Recognizing the Missed Approach Point

With any type of navigation equipment, it is important to be able to determine when you have reached the missed approach point. The missed approach point indications given by FMS/GPS units are sometimes subtle. Consider the two navigation displays shown in Figure 3-58. The display in the top graphic of Figure 3-58 shows the aircraft approaching the missed approach point, 1.4 NM away.

Now consider the display in the bottom graphic of Figure 3-58. The distance from the missed approach point might suggest that the aircraft is now even closer to the missed approach point. However, the TO/FROM flag on the course deviation indicator shows that the aircraft has in fact passed the missed approach point. It is tempting to monitor the distance from the missed approach point as it decreases to 0.0 NM. The problem is that, depending on how accurately the pilot flies, the distance may never reach 0.0 NM. Rather, it may simply begin to increase once you have passed abeam the missed approach point. It is, thus, important to check not only the distance from the missed approach point, but also the TO/FROM flag or arrow. In the rush of a missed approach, this small clue (arrow direction change) can be difficult to read and very easy to misinterpret.

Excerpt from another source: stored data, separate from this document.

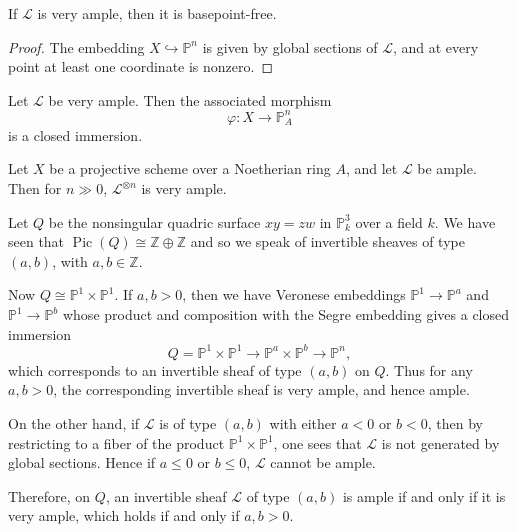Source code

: \documentclass[12pt]{article}
\begin{document}
\begin{proposition}
    If $\mathcal L$ is very ample, then it is basepoint-free.
\end{proposition}

\begin{proof}
    The embedding $X \hookrightarrow \mathbb P^n$ is given by global sections of $\mathcal L$, and at every point at least one coordinate is nonzero.
\end{proof}

\begin{proposition}
    Let $\mathcal L$ be very ample. Then the associated morphism
    \[
        \varphi : X \to \mathbb P^n_A
    \]
    is a closed immersion.
\end{proposition}



\begin{theorem}[Serre]
    Let $X$ be a projective scheme over a Noetherian ring $A$, and let $\mathcal L$ be ample. Then for $n \gg 0$, $\mathcal L^{\otimes n}$ is very ample.
\end{theorem}

\begin{example}
    Let $Q$ be the nonsingular quadric surface $xy = zw$ in $\mathbb{P}^3_k$ over a field $k$. We have seen that $\operatorname{Pic}(Q) \cong \mathbb{Z} \oplus \mathbb{Z}$
    and so we speak of invertible sheaves of type $(a,b)$, with $a,b \in \mathbb{Z}$.

    Now $Q \cong \mathbb{P}^1 \times \mathbb{P}^1$. If $a,b > 0$, then we have Veronese embeddings $\mathbb{P}^1 \longrightarrow \mathbb{P}^{a}$ and $\mathbb{P}^1 \longrightarrow \mathbb{P}^{b}$ whose product and composition with the Segre embedding gives a closed immersion
    \[
        Q = \mathbb{P}^1 \times \mathbb{P}^1 \longrightarrow \mathbb{P}^{a} \times \mathbb{P}^{b} \longrightarrow \mathbb{P}^n,
    \]
    which corresponds to an invertible sheaf of type $(a,b)$ on $Q$. Thus for any $a,b > 0$, the corresponding invertible sheaf is very ample, and hence ample.

    On the other hand, if $\mathcal{L}$ is of type $(a,b)$ with either $a < 0$ or $b < 0$, then by restricting to a fiber of the product $\mathbb{P}^1 \times \mathbb{P}^1$, one sees that $\mathcal{L}$ is not generated by global sections. Hence if $a \le 0$ or $b \le 0$, $\mathcal{L}$ cannot be ample.

    Therefore, on $Q$, an invertible sheaf $\mathcal{L}$ of type $(a,b)$ is ample if and only if it is very ample, which holds if and only if $a,b > 0$.
\end{example}
\end{document}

Complying With ATC-Issued Missed Approach Instructions

ATC sometimes issues missed approach instructions that are different from those published on the approach chart. In this case, use the techniques described earlier to insert new waypoints into the route, and/or to intercept and track courses to those waypoints.

Setting Up Next Procedure in Hold

Once in the missed approach holding pattern, the next task is deciding where to go next and programming the new flight plan into the FMS/GPS unit. In this high workload situation, it is especially important to be very proficient with the menus, functions, and “switchology” of a particular unit. If the aircraft is equipped with an autopilot, it is also essential to have a thorough understanding of how the autopilot interacts and interfaces with the FMS/GPS navigation equipment.